Transcribe exactly the lines from the one containing "- src/components/TechnicalDashboard.tsx" through the end of the entries, including both the first and the last, and nothing else.

■ Plain-text document sources
***

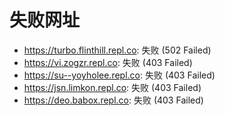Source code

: # 失败网址
- https://turbo.flinthill.repl.co: 失败 (502
Failed)
- https://vi.zogzr.repl.co: 失败 (403
Failed)
- https://su--yoyholee.repl.co: 失败 (403
Failed)
- https://jsn.limkon.repl.co: 失败 (403
Failed)
- https://deo.babox.repl.co: 失败 (403
Failed)
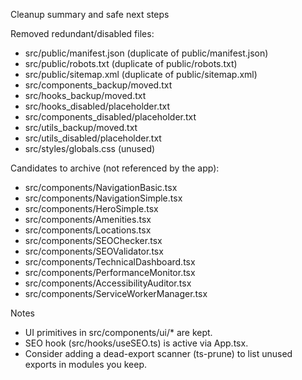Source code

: Cleanup summary and safe next steps

Removed redundant/disabled files:
- src/public/manifest.json (duplicate of public/manifest.json)
- src/public/robots.txt (duplicate of public/robots.txt)
- src/public/sitemap.xml (duplicate of public/sitemap.xml)
- src/components_backup/moved.txt
- src/hooks_backup/moved.txt
- src/hooks_disabled/placeholder.txt
- src/components_disabled/placeholder.txt
- src/utils_backup/moved.txt
- src/utils_disabled/placeholder.txt
- src/styles/globals.css (unused)

Candidates to archive (not referenced by the app):
- src/components/NavigationBasic.tsx
- src/components/NavigationSimple.tsx
- src/components/HeroSimple.tsx
- src/components/Amenities.tsx
- src/components/Locations.tsx
- src/components/SEOChecker.tsx
- src/components/SEOValidator.tsx
- src/components/TechnicalDashboard.tsx
- src/components/PerformanceMonitor.tsx
- src/components/AccessibilityAuditor.tsx
- src/components/ServiceWorkerManager.tsx

Notes
- UI primitives in src/components/ui/* are kept.
- SEO hook (src/hooks/useSEO.ts) is active via App.tsx.
- Consider adding a dead-export scanner (ts-prune) to list unused exports in modules you keep.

***

■ Answer to this exercise
- src/components/TechnicalDashboard.tsx
- src/components/PerformanceMonitor.tsx
- src/components/AccessibilityAuditor.tsx
- src/components/ServiceWorkerManager.tsx

Notes
- UI primitives in src/components/ui/* are kept.
- SEO hook (src/hooks/useSEO.ts) is active via App.tsx.
- Consider adding a dead-export scanner (ts-prune) to list unused exports in modules you keep.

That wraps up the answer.